* **Exercise instructions**: Could you say how many lines below contain the word "pergerakan"? Give the number with no other text.

* **Supplied entries**:
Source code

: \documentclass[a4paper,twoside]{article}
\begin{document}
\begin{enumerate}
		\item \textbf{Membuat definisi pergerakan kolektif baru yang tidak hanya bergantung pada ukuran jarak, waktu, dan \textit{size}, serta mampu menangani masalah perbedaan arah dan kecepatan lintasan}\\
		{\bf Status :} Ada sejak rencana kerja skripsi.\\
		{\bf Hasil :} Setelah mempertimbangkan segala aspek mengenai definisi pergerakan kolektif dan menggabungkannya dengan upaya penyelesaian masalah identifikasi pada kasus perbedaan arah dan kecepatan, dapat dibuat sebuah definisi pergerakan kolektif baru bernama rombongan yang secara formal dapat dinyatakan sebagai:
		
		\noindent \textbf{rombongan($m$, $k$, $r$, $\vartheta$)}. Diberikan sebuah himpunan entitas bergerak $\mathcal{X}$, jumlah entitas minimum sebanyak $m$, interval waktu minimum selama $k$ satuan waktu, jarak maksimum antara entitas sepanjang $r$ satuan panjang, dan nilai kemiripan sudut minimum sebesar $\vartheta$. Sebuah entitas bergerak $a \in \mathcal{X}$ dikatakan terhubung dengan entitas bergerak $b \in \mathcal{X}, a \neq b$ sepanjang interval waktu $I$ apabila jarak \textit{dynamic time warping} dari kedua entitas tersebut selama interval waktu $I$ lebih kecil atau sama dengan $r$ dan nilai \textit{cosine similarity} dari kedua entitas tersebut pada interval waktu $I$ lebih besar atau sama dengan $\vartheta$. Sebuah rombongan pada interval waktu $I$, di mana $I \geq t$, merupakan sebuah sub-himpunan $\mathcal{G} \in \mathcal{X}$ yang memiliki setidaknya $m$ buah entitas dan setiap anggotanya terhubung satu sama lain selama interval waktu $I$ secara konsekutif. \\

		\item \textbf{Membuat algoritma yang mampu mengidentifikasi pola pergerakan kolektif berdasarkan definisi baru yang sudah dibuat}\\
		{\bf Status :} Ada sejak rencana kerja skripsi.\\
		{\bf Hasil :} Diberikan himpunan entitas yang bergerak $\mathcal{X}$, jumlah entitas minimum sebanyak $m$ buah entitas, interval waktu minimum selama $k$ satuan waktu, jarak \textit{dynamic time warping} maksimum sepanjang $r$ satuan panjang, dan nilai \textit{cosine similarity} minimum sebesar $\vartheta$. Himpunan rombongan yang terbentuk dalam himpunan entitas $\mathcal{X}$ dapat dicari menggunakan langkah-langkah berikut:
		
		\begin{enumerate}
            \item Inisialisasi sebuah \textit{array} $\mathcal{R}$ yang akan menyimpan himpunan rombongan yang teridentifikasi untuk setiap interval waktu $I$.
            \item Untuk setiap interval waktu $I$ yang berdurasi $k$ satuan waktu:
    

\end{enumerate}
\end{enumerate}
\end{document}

...

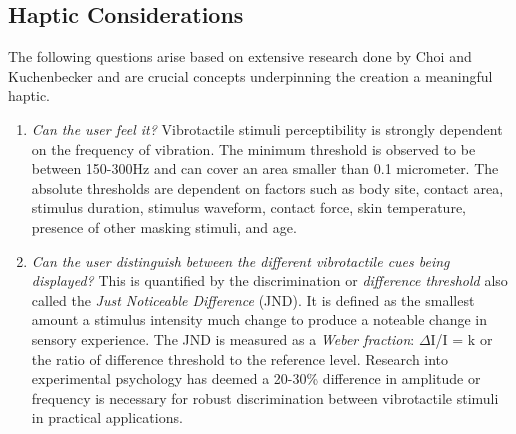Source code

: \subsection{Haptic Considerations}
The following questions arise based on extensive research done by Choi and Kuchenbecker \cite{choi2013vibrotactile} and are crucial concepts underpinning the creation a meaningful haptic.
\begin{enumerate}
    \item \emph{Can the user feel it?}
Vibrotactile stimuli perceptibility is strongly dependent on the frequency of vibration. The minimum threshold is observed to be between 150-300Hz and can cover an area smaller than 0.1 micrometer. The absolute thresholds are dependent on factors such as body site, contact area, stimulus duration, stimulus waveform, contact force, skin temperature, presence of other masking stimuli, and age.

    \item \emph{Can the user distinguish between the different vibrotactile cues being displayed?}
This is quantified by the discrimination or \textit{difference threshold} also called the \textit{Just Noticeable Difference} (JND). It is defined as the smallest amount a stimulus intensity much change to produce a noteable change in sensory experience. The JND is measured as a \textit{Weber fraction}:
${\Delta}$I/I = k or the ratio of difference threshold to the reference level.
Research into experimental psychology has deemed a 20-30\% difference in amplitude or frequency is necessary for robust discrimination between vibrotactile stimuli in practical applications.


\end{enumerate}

* **Solution**: 3